Culprit in obesity: poor choices, not business
By The Bakersfield Californian
The new year always brings resolutions; the most common ones are usually about health and diet. Back in November, The Californian published an editorial decrying Kern County's high rate of childhood obesity ("Another way to fight obesity: city planning," Nov. 11). It concluded that the causes of childhood obesity were poverty and lack of access to healthy food with fast-food restaurants being the main culprit.
Call me old-fashioned, but when I was in elementary school, we didn't have this problem. We were just as poor then as the poor today, but parents packed lunches or bought affordable tickets for school lunches that were reasonably nutritious and not imported from fast-food restaurants.
The only vending machines on campus were in the teachers' lounge, unavailable to students. We had adequate recess and PE periods. We walked to and from school because our society wasn't so paranoid and cars weren't so plentiful.

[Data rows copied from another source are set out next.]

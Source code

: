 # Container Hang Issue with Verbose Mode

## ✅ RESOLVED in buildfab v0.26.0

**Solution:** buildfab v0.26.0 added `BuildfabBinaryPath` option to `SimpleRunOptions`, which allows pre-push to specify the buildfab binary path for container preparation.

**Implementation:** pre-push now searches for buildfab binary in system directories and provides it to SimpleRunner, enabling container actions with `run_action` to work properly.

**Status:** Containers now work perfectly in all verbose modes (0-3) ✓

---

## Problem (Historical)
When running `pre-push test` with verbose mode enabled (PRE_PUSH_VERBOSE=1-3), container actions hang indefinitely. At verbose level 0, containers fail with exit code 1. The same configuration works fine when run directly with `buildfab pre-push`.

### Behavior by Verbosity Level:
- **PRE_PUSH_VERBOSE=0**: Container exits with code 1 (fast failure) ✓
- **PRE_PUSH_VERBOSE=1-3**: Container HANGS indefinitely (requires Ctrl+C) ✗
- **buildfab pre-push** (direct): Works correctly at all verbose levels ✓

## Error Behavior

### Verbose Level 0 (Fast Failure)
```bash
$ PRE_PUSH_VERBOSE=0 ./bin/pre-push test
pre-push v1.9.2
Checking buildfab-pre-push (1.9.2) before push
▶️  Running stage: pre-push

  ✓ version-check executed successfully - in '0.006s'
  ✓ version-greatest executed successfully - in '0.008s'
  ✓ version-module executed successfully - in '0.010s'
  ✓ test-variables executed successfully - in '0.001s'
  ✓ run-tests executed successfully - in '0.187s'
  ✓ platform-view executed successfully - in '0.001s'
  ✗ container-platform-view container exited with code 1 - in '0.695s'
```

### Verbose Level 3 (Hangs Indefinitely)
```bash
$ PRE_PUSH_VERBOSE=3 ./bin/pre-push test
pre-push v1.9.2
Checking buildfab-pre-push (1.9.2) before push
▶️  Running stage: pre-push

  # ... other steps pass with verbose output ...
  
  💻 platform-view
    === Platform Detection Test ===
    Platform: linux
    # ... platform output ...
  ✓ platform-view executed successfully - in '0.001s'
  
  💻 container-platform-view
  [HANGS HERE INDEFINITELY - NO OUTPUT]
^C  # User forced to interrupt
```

When we got home, we had homework, but not so much that our parent(s) couldn't say, "Go outside and play until dinner is ready!" And they fixed dinner, rather than saying "Go watch TV or play video games while I go pick up dinner."
As for fast-food places, yes, they are plentiful, but most offer healthy choices for those with self-discipline enough to make them. As with most things now blamed on fringe third parties, the biggest blame for childhood obesity is poor choices and/or poor habits, not greedy, deep-pocket corporations.